"The Harbor" is Ernest Poole's best known work, although his later work, "His Family", would be the first novel to win the Pulitzer Prize in 1918. "The Harbor was published in 1915, and the novel is among the first, if not the first, to present labor unions in a positive light. Though certainly a gritty novel for its time, I would not doubt that many readers today might find it rather tame. Ernest Poole clearly had sympathy for socialist causes, and this can be found in much of his work.
The novel is written from the perspective of a writer (Bill) as he experiences his life on the Brooklyn waterfront, from his boyhood through the great strike which has such a large effect on his perspective. Many of the brief descriptions of this novel focus on the union aspect of the story, which is certainly important, but I think there is more to the novel than just that. The novel has four books in it, and the union aspect does not appear until the third section, although certainly some of the groundwork is laid before that.
The first book deals with Bill's childhood and his growing up by the harbor. The harbor goes from being an area of mystery and curiosity, to one of fear, and eventually hatred. Bill escapes the area by traveling to Europe, thanks to his mother who insists that he be allowed to do so. This section also introduces almost all the important characters in the novel. We have Bill, his mother, his father, his sister Sue, and her friend Eleanore. We also have the introduction of Joe Kramer, who plays a key role in Bill's life, often forcing him to deal with situations and issues which otherwise he might rather ignore.
The second book sees Bill return to the Harbor.

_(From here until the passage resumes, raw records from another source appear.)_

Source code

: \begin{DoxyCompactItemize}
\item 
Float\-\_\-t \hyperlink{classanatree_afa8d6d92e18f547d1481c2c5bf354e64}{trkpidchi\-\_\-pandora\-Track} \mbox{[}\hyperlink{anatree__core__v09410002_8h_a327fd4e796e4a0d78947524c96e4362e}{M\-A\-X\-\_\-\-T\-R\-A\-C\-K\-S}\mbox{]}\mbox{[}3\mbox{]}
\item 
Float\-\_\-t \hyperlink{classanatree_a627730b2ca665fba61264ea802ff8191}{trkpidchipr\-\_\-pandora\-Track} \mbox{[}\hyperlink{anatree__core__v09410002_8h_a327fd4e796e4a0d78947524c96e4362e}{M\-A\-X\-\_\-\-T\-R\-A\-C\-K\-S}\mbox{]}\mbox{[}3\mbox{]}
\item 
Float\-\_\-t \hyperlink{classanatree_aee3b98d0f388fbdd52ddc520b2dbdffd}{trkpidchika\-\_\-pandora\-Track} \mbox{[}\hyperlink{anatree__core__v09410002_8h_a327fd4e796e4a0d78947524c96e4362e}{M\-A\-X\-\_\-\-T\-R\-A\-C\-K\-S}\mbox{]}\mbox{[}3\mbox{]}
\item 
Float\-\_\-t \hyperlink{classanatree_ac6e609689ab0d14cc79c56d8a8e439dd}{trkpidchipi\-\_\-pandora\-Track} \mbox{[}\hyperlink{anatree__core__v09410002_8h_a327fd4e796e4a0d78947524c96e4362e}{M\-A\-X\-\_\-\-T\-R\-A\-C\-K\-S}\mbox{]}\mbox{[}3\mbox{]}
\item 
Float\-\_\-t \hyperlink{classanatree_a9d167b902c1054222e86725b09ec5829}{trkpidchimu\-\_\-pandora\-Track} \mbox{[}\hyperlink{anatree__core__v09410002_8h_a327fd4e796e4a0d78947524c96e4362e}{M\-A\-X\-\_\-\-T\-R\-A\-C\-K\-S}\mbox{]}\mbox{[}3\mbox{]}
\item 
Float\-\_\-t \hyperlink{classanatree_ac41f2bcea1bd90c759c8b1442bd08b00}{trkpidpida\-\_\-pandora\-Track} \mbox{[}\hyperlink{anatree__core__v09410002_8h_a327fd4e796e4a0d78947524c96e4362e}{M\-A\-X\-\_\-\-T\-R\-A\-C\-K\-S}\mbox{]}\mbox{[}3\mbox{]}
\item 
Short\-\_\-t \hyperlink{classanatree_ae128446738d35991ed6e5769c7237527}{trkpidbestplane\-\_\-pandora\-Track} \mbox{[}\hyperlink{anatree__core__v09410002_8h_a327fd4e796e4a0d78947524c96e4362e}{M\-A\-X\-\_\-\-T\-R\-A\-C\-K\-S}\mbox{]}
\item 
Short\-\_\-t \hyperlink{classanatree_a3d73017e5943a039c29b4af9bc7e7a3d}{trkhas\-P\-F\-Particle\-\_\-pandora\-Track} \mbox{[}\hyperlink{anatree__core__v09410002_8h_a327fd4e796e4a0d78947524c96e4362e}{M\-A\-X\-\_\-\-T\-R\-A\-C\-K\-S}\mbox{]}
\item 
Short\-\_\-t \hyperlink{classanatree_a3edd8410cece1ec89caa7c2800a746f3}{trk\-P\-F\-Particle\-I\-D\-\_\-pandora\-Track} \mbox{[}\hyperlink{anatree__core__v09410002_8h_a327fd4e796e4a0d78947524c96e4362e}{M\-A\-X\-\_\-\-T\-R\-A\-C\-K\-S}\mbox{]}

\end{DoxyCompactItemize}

Here he is forced to deal with his father's desire to have him help with his business, as well as the changes which take place there. He is also reintroduced to Eleanore, who helps change his feelings for the Harbor from one of hate, to that of ambition, and happiness. Eleanore's father introduces him to his "new god", efficiency, and the dream of a better future for the harbor. It is also in this section where Bill starts his career as a writer, using the harbor as the backdrop for his stories.

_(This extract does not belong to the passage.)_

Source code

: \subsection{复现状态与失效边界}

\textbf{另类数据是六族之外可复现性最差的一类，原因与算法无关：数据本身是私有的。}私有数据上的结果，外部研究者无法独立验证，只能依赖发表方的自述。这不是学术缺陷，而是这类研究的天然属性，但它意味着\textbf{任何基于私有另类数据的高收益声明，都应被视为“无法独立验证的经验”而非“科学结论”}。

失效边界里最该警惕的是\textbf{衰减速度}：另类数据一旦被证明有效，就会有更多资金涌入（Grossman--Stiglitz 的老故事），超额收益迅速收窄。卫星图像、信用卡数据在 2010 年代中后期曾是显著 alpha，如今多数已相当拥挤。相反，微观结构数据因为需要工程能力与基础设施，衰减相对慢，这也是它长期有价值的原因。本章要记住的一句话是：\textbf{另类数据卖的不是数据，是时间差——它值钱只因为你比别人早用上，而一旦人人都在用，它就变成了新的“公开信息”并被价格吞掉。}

The third section jumps a little forward in Bill's life, and we find Bill still writing about the Harbor, from the point of view of efficiency. Joe continues to challenge Bill, and this time it is with respect to the condition of labor. We see in this section Bill's attitude change towards the coming conflict between labor and capitol as he is torn between Joe and Eleanore's father. In many ways Bill's position towards the labor movement parallels the changes in his perception of the harbor earlier in the book. As a writer he starts out curious, he then becomes somewhat disdainful, and then moves to support for the cause.
The fourth book is the shortest of the novel, and serves to close out the story of Bill's life so far, and gives an indication of where he is going. While there is little doubt that Ernest Poole supported the cause of labor, I think it is fair to say that he offered a reasonable look at the issue in this book. He doesn't deny the idealism of those on the side of business and their ultimate goals, but he clearly doesn't believe they are likely to be achieved. At the same time, while he does support the cause of labor, he does not ignore the ugly side of the movement.
This is an interesting book, although there are probably some people who would find it a bit slow moving. I enjoyed it, and I think it provides an interesting look at social concerns which existed in the early 20th century in New York.